Jon Dunham - On-field issues at Poppies are in Dean’s safe pair of hands

Northamptonshire Telegraph's sports writers Jon Dunham, Jim Lyon and Alec Swann.
Northamptonshire Telegraph's sports writers Jon Dunham, Jim Lyon and Alec Swann.

The appointment of Dean Thomas as the new manager of Kettering Town wasn’t exactly a surprise.

It seems sensible that if someone of his experience is in and around things already, then you might as well utilise him in the best possible way.

And, given the current state of play at the Poppies, it strikes as an excellent decision by those who are still doing all they can to guide the club through rocky waters.

Thomas is every inch a safe pair of hands at the level Kettering are going to find themselves at next season – that would be in the depths of senior non-League football, just a step above the United Counties League and a far cry from where they were just two or three years ago.

He has been there and done it. In these modern times, any manager who is with a club for 16 seasons must have something about them and Thomas was the man who led Hinckley United through the divisions to become – up until this year at least – a well-established Blue Square Bet North team.

Ultimately, he knows what it will take to get Kettering back on course when it comes to on-field matters.
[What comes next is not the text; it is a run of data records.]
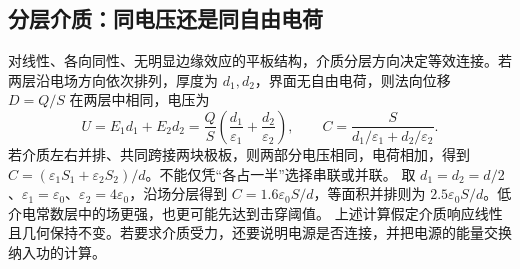 \subsection{分层介质：同电压还是同自由电荷}
对线性、各向同性、无明显边缘效应的平板结构，介质分层方向决定等效连接。若两层沿电场方向依次排列，厚度为 $d_1,d_2$，界面无自由电荷，则法向位移 $D=Q/S$ 在两层中相同，电压为
\[
 U=E_1d_1+E_2d_2=\frac QS\left(\frac{d_1}{\varepsilon_1}+\frac{d_2}{\varepsilon_2}\right),\qquad
 C=\frac S{d_1/\varepsilon_1+d_2/\varepsilon_2}.
\]
若介质左右并排、共同跨接两块极板，则两部分电压相同，电荷相加，得到
$C=(\varepsilon_1S_1+\varepsilon_2S_2)/d$。不能仅凭“各占一半”选择串联或并联。
取 $d_1=d_2=d/2$、$\varepsilon_1=\varepsilon_0$、$\varepsilon_2=4\varepsilon_0$，沿场分层得到 $C=1.6\varepsilon_0S/d$，等面积并排则为 $2.5\varepsilon_0S/d$。低介电常数层中的场更强，也更可能先达到击穿阈值。
上述计算假定介质响应线性且几何保持不变。若要求介质受力，还要说明电源是否连接，并把电源的能量交换纳入功的计算。

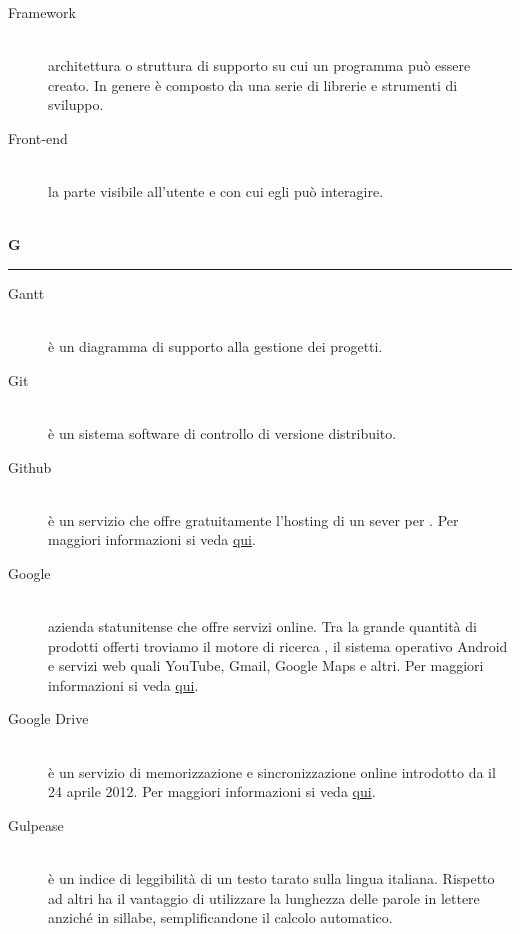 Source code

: \documentclass[12pt,a4paper]{article}
\begin{document}
\begin{description}
\item[Framework] 
\hfill\\ architettura o struttura di supporto su cui un programma può essere creato. In genere è composto da una serie di librerie e strumenti di sviluppo.

\item[Front-end] 
\hfill\\la parte visibile all'utente e con cui egli può interagire.
\end{description}

\newpage

\begin{center}
\hfill\\
	\LARGE \textbf{G}
\hfill\\
\rule[15pt]{30pt}{0.5pt}
\end{center}

\begin{description}
\item[Gantt] 
\hfill\\ è un diagramma di supporto alla gestione dei progetti.

\item[Git] 
\hfill\\ è un sistema software di controllo di versione distribuito.

\item[Github] 
\hfill\\ è un servizio che offre gratuitamente l'hosting di un sever per . Per maggiori informazioni si veda \href{https://github.com}{qui}.

\item[Google] 
\hfill\\ azienda statunitense che offre servizi online. Tra la grande quantità di prodotti offerti troviamo il motore di ricerca , il sistema operativo Android e servizi web quali YouTube, Gmail, Google Maps e altri. Per maggiori informazioni si veda \href{https://it.wikipedia.org/wiki/Google_Inc.}{qui}.

\item[Google Drive] 
\hfill\\ è un servizio di memorizzazione e sincronizzazione online introdotto da  il 24 aprile 2012. Per maggiori informazioni si veda \href{https://it.wikipedia.org/wiki/Google_Drive}{qui}.

\item[Gulpease] 
\hfill\\ è un indice di leggibilità di un testo tarato sulla lingua italiana. Rispetto ad altri ha il vantaggio di utilizzare la lunghezza delle parole in lettere anziché in sillabe, semplificandone il calcolo automatico.
\end{description}
\end{document}
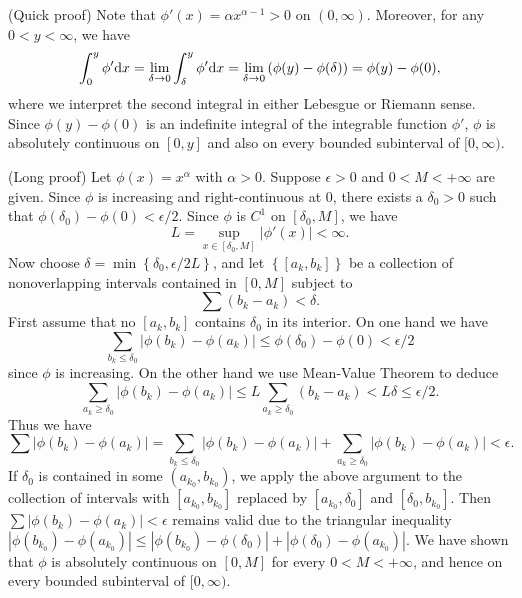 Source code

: \begin{exercise}{7.6}
(Quick proof)
Note that $\phi'(x) = \alpha x^{\alpha-1} > 0$ on $(0, \infty)$. 
Moreover, for any $0 < y < \infty$, 
we have
\[
  \int_0^y \phi' \mathrm{d} x
  = \lim_{\delta \rightarrow 0} \int_{\delta}^y \phi' \mathrm{d} x
  = \lim_{\delta \rightarrow 0} \left( \phi(y) - \phi(\delta) \right)
  = \phi(y) - \phi(0), 
\]
where we interpret the second integral 
in either Lebesgue or Riemann sense. 
Since $\phi(y) - \phi(0)$ is an indefinite integral of
the integrable function $\phi'$,
$\phi$ is absolutely continuous on $[0, y]$
and also on every bounded subinterval of $[0, \infty)$. 

(Long proof)
  Let $\phi(x) = x^{\alpha}$ with $\alpha > 0$.
  Suppose $\epsilon > 0$ and $0 < M < +\infty$ are given.
  Since $\phi$ is increasing and right-continuous at $0$,
  there exists a $\delta_0 > 0$ such that
  $\phi(\delta_0) - \phi(0) < \epsilon/2$.
  Since $\phi$ is $C^1$ on $[\delta_0, M]$,
  we have
  \[
    L = \sup_{x \in [\delta_0, M]} \left| \phi'(x) \right| < \infty.
  \]
  Now choose $\delta = \min \left\{ \delta_0, {\epsilon}/{2 L} \right\}$,
  and let $\left\{ [a_k, b_k] \right\}$ be a collection of
  nonoverlapping intervals contained in $[0, M]$ subject to
  \[
    \sum \left(b_k - a_k\right) < \delta.
  \]
  First assume that no $[a_k, b_k]$ contains $\delta_0$ in its interior.
  On one hand we have
  \[
    \sum_{b_k \le \delta_0} \left| \phi(b_k) - \phi(a_k) \right|
    \le \phi(\delta_0) - \phi(0) < \epsilon/2
  \]
  since $\phi$ is increasing.
  On the other hand we use Mean-Value Theorem to deduce
  \[
    \sum_{a_k \ge \delta_0} \vert \phi(b_k) - \phi(a_k) \vert
    \le L \sum_{a_k \ge \delta_0} \left( b_k - a_k \right)
    < L \delta \le \epsilon/2.
  \]
  Thus we have
  \[
    \sum \left| \phi(b_k) - \phi(a_k) \right|
    = \sum_{b_k \le \delta_0} \left| \phi(b_k) - \phi(a_k) \right|
    + \sum_{a_k \ge \delta_0} \left| \phi(b_k) - \phi(a_k) \right|
    < \epsilon.
  \]
  If $\delta_0$ is contained in some $(a_{k_0}, b_{k_0})$,
  we apply the above argument to the collection of intervals
  with $[a_{k_0}, b_{k_0}]$ replaced by
  $[a_{k_0}, \delta_0]$ and $[\delta_0, b_{k_0}]$.
  Then $\sum \left| \phi(b_k) - \phi(a_k) \right| < \epsilon$
  remains valid due to the triangular inequality
  $|\phi(b_{k_0}) - \phi(a_{k_0})| \le
  |\phi(b_{k_0}) - \phi(\delta_0)| + |\phi(\delta_0) - \phi(a_{k_0})|$.
  We have shown that $\phi$ is absolutely continuous on $[0, M]$
  for every $0 < M < +\infty$, 
  and hence on every bounded subinterval of $[0, \infty)$. 
\end{exercise}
His contacts book is most probably bursting at the seams and you would like to think that there will be players from around the midlands keen to play for him.

But perhaps the most telling thing about Thomas is that he has a connection with Kettering that dates all the way back to November 18, 1989 when he wasn’t exactly flavour of the month at Rockingham Road.

Thomas scored the only goal of the game as a sell-out crowd watched the Poppies lose to Northampton Town in the first round of the FA Cup – the last time the two teams met in a meaningful competition.

And since then, there have been numerous battles between him and the club, mainly from his days at Hinckley as a rivalry was established in the Conference North.

The point is that, even though he had never been part of Kettering until the back-end of the season just ended, he knows enough about it. He understands the job in front of him.

His first interview after taking the job spoke volumes. He is no fool. He fully understands the seriousness of the club’s situation at the moment but I can’t believe for a second that someone as wily as him would take the job on unless he thought the club actually had a future.

And it was refreshing to hear him talking about football and nothing else, that isn’t the way it has been for a long, long time.

There are (as if anyone needs reminding) many issues for Ritchie Jeune and others to sort out as they look to give their new manager a clear road ahead of the new campaign. If they can do that, then Thomas is more than capable of delivering on the pitch.

This is a club that needs galvanising, it needs to find itself again. And when you need to get back to basics, an experienced manager is the way to go. They really don’t come any more experienced than him.

It is very pleasing as well to see Thomas Baillie remain at the club. I could sit hear for ages and recall some of the conversations we have had over the past eight months or so. Some were great, some were in the darkest hours when both of us thought the club wouldn’t see another day.

For what he lacked in experience, he more than made for it in loyalty. Baillie, like him or not, stuck around for no money and fought for the club when many would have given up on it.

That alone makes him worthy of keeping a position but Thomas clearly believes he has a lot to offer and it will be interesting to see how their partnership develops with their roles reversed.

Time will, as ever, tell as to what the future holds for Kettering Town. You really never know what is going to happen next.

But for the time being, their supporters (and yes, I include those of you who won’t attend until they are back in the borough/or when Imraan Ladak has gone/or when they are out of the Nene Park lease or all three) can feel happy that the on-field issues are in a safe pair of hands, maybe even the safest pair of hands in non-League football.

As Thomas himself said: “It is a massive challenge and I am relishing it”. I wouldn’t bet against him getting it right, as long as the circumstances allow.